## Work request
Give back an exact copy of the lines below, from the first through the line with "1. Open MySQL"; please stop there.

## Records provided

______

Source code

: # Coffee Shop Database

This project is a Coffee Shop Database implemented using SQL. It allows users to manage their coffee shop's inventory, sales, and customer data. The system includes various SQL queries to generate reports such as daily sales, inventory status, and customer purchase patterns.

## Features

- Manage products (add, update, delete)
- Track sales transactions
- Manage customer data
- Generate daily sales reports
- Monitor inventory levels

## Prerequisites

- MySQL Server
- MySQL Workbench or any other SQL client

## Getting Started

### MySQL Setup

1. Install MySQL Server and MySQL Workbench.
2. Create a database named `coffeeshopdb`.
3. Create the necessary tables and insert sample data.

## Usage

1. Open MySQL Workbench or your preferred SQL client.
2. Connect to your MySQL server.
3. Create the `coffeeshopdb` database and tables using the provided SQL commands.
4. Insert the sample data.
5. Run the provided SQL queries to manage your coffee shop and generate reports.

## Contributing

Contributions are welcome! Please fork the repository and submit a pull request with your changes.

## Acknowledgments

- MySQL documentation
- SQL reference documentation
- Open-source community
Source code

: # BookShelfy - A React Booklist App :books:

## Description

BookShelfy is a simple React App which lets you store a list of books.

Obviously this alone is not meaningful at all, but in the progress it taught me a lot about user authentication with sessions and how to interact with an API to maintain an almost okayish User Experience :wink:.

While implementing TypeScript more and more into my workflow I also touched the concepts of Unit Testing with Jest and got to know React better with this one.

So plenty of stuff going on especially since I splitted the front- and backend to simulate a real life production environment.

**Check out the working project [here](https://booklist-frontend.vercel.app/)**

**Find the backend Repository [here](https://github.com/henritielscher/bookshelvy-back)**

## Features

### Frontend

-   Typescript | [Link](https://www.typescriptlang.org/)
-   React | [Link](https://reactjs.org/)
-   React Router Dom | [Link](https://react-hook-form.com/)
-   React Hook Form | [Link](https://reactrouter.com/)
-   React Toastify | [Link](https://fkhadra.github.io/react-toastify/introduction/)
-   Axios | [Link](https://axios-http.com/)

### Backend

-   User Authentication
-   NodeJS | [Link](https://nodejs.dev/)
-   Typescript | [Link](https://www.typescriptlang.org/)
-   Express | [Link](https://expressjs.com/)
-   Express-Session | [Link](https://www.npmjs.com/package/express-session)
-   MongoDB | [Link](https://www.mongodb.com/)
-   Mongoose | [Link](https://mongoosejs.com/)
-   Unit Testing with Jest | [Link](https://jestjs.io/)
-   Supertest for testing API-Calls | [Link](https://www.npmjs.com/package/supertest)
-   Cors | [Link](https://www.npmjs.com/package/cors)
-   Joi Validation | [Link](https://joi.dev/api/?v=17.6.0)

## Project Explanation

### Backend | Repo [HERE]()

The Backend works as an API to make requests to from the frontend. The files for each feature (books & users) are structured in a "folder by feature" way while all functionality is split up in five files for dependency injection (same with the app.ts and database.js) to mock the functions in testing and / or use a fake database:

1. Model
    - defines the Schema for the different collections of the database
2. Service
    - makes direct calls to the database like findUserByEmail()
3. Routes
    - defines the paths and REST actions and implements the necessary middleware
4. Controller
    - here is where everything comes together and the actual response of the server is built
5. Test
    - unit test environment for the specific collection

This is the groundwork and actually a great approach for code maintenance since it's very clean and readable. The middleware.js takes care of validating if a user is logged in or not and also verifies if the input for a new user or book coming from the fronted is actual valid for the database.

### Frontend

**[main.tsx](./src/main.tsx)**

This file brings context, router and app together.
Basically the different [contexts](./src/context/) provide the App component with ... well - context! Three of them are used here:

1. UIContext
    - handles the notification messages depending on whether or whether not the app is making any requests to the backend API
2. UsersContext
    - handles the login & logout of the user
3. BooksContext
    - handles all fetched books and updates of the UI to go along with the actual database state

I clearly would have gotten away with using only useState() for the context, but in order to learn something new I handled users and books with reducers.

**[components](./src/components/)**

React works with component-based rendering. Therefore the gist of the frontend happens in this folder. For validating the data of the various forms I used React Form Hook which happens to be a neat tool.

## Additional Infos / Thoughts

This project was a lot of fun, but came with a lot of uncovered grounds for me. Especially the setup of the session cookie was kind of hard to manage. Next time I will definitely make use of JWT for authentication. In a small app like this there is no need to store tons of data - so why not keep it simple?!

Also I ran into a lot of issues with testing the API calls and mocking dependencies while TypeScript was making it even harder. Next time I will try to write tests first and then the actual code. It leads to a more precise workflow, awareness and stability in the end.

______

## Result
Source code

: # Coffee Shop Database

This project is a Coffee Shop Database implemented using SQL. It allows users to manage their coffee shop's inventory, sales, and customer data. The system includes various SQL queries to generate reports such as daily sales, inventory status, and customer purchase patterns.

## Features

- Manage products (add, update, delete)
- Track sales transactions
- Manage customer data
- Generate daily sales reports
- Monitor inventory levels

## Prerequisites

- MySQL Server
- MySQL Workbench or any other SQL client

## Getting Started

### MySQL Setup

1. Install MySQL Server and MySQL Workbench.
2. Create a database named `coffeeshopdb`.
3. Create the necessary tables and insert sample data.

## Usage

1. Open MySQL Workbench or your preferred SQL client.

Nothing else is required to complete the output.